Chiral properties of graphene h-BN hybrid systems

TL;DR

This paper investigates the chiral properties of hybrid graphene-h-BN systems, revealing how they can be decomposed into effective subsystems with specific electronic features relevant for applications.

Contribution

It introduces a chiral decomposition method for hybrid graphene-h-BN systems and identifies the conditions for characteristic electronic phenomena like Fabry-Pérot resonances and magic angles.

Findings

Identification of subsystem types depending on hybrid composition

Parameter ranges for observing spectral features

Analysis of hybrid stacking effects on electronic properties

Abstract

The application of the chiral decomposition procedure to hybrid graphene h-BN systems revealed rules for the partition of the system into effective subsystems being bilayers plus monolayer in case the number of layers is odd. Three types of subsystems have been detected namely purely graphene bilayers and monolayers, mixed bilayers and pure h-BN monolayers depending on the hybrid composition. The effective parameters characterizing these chiral subsystems consist of the interlayer couplings and on-site potentials which shows the mechanism of compensation of the asymmetry introduced into the system by h-BN layers.
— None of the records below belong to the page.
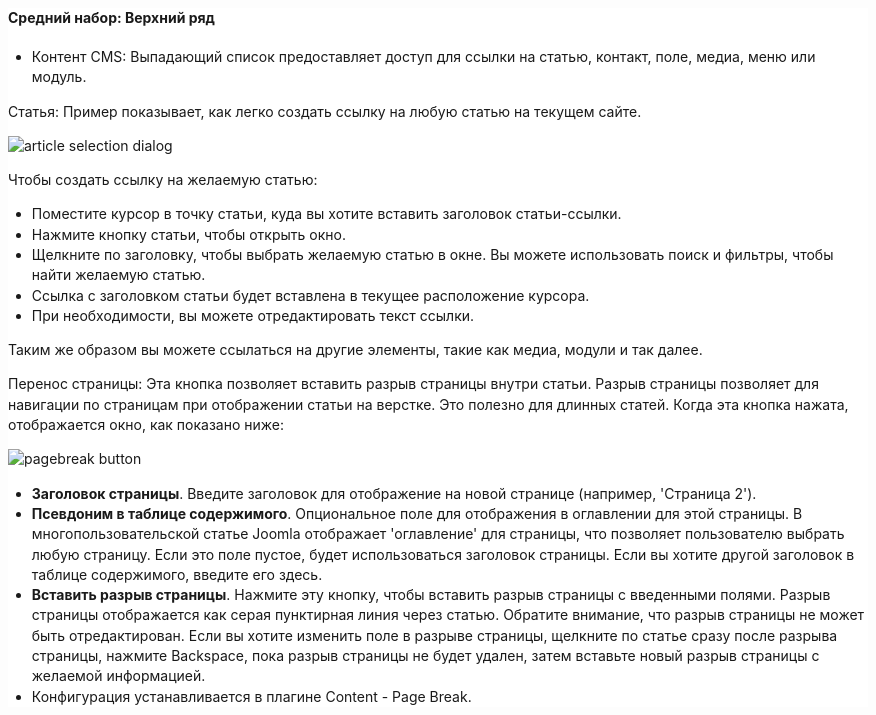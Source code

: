 #### Средний набор: Верхний ряд

- Контент CMS: Выпадающий список предоставляет доступ для ссылки на статью, контакт, поле, медиа, меню или модуль.

Статья: Пример показывает, как легко создать ссылку на любую статью на текущем сайте.

<img
src="https://docs.joomla.org/images/thumb/5/52/Help-4x-article-quick-link-button-en.png/600px-Help-4x-article-quick-link-button-en.png"
decoding="async"
srcset="https://docs.joomla.org/images/thumb/5/52/Help-4x-article-quick-link-button-en.png/900px-Help-4x-article-quick-link-button-en.png 1.5x, https://docs.joomla.org/images/thumb/5/52/Help-4x-article-quick-link-button-en.png/1200px-Help-4x-article-quick-link-button-en.png 2x"
data-file-width="2304" data-file-height="1321" width="600" height="344"
alt="article selection dialog" />

Чтобы создать ссылку на желаемую статью:

- Поместите курсор в точку статьи, куда вы хотите вставить заголовок статьи-ссылки.
- Нажмите кнопку статьи, чтобы открыть окно.
- Щелкните по заголовку, чтобы выбрать желаемую статью в окне. Вы можете использовать поиск и фильтры, чтобы найти желаемую статью.
- Ссылка с заголовком статьи будет вставлена в текущее расположение курсора.
- При необходимости, вы можете отредактировать текст ссылки.

Таким же образом вы можете ссылаться на другие элементы, такие как медиа, модули и так далее.

Перенос страницы: Эта кнопка позволяет вставить разрыв страницы внутри статьи. Разрыв страницы позволяет для навигации по страницам при отображении статьи на верстке. Это полезно для длинных статей. Когда эта кнопка нажата, отображается окно, как показано ниже:

<img
src="https://docs.joomla.org/images/thumb/6/66/Help-4x-editor-pagebreak-button-en.png/600px-Help-4x-editor-pagebreak-button-en.png"
decoding="async"
srcset="https://docs.joomla.org/images/thumb/6/66/Help-4x-editor-pagebreak-button-en.png/900px-Help-4x-editor-pagebreak-button-en.png 1.5x, https://docs.joomla.org/images/thumb/6/66/Help-4x-editor-pagebreak-button-en.png/1200px-Help-4x-editor-pagebreak-button-en.png 2x"
data-file-width="1542" data-file-height="862" width="600" height="335"
alt="pagebreak button" />

- **Заголовок страницы**. Введите заголовок для отображение на новой странице (например, 'Страница 2').
- **Псевдоним в таблице содержимого**. Опциональное поле для отображения в оглавлении для этой страницы. В многопользовательской статье Joomla отображает 'оглавление' для страницы, что позволяет пользователю выбрать любую страницу. Если это поле пустое, будет использоваться заголовок страницы. Если вы хотите другой заголовок в таблице содержимого, введите его здесь.
- **Вставить разрыв страницы**. Нажмите эту кнопку, чтобы вставить разрыв страницы с введенными полями. Разрыв страницы отображается как серая пунктирная линия через статью. Обратите внимание, что разрыв страницы не может быть отредактирован. Если вы хотите изменить поле в разрыве страницы, щелкните по статье сразу после разрыва страницы, нажмите Backspace, пока разрыв страницы не будет удален, затем вставьте новый разрыв страницы с желаемой информацией.
- Конфигурация устанавливается в
  плагине Content - Page Break.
For illustration, we provide a pedagogical overview about chiral tunneling in graphene subsystems (MLG, BLG) present in hybrid with one h-BN layer. We have established the parameter ranges for which the characteristic features in the spectrum are observed, such as Fabry-P\'erot resonances in the case of MLG and "magic angles" in the case of effective BLG. We also consider different hybrid stacking in order to indicate effective systems with the desired properties required in the electronic and spintronic applications.